ARMZ is suggesting banks may consider financing mine No 6 directly as a separate subsidiary, rather than through ARMZ or Rosatom holding company Atomenergoprom, as before. Kommersant reported that state corporation Bank for Development and Foreign Economic Affairs (Vnesheconombank -VEB) is considering a possible contribution of around RUB16bn ($274m). The total project cost is RUB19.3bn including RUB742m already spent.  Other possible investment includes RUB1.46bn from the company’s own funds and RUB2.46bn in state subsidies for infrastructure.

Pimcu began mining uranium in Krasnokamensk in 1968, and has mines No 1, No 2 and No 8 in operation. Production for 2016 is expected to be 1.87t and the company is expecting to make a small profit of around RUB4bn for the first time after a long period of losses. Mining costs are high but uranium prices slumped after Fukushima.

For Rosatom, Pimcu is not just a commercial consideration but also represents a social challenge, sources told Kommersant. Ending production at the older mines will lead to the closure of company towns. Until now, the main way to support the Pimcu was direct funding from Rosatom or Atomenergoprom but to develop Mine No 6 Rosatom has given the company permission to  seek external funding.

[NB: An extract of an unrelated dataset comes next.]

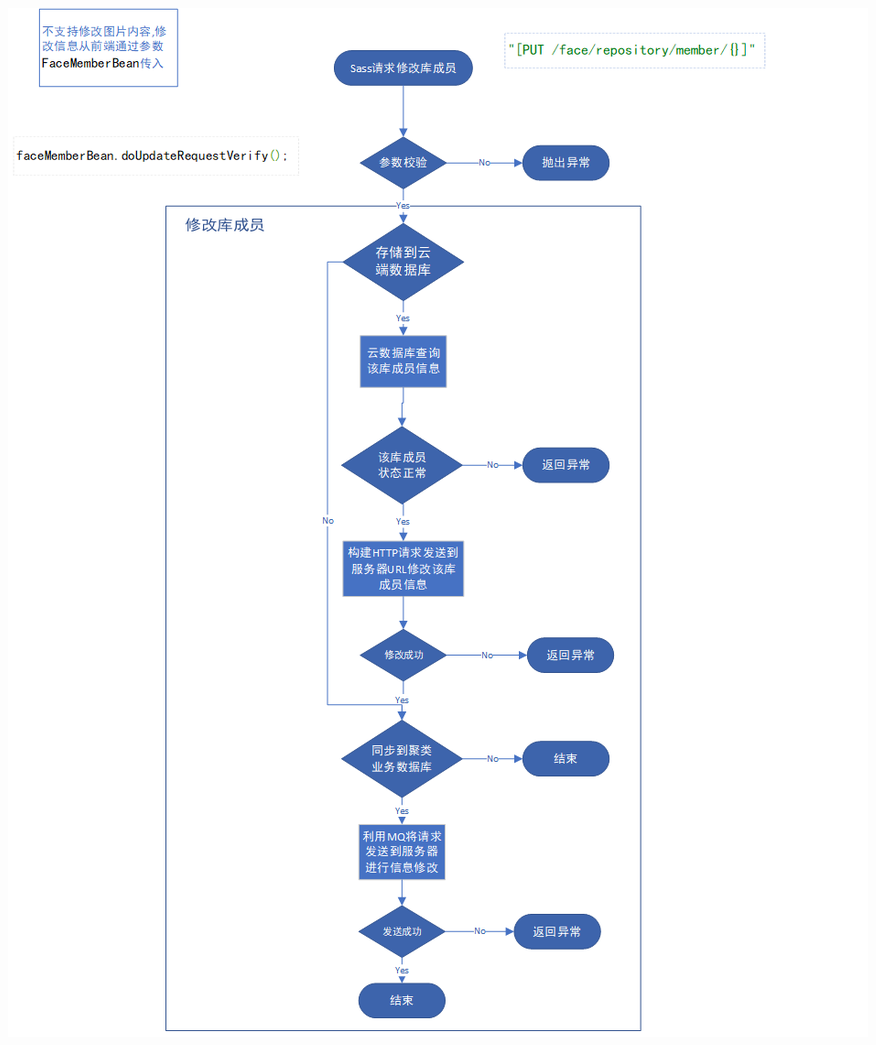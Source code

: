 ![修改库成员——流程图](%E5%AD%A6%E4%B9%A0%E7%AC%94%E8%AE%B0.assets/%E4%BF%AE%E6%94%B9%E5%BA%93%E6%88%90%E5%91%98%E2%80%94%E2%80%94%E6%B5%81%E7%A8%8B%E5%9B%BE.png)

Pimcu CEO Sergei Shuryginym explained that in 2014, when Rosatom began to implement a programme to improve efficiency, “we clearly understand that the union stood at crossroads: either to reduce costs or to stop work. But stopping production at Pimcu meant with death of Krasnokamensk town, where our families live.”  The efficiency drive has been a success and Shuryginym says the main task for 2017 is to ensure the start of construction of mine № 6. The mine holds 35% of Pimcu’s total reserves, which can be exploited for several decades. “The average uranium content is higher than at existing mines, which helps ensure a competitive production cost,” he noted.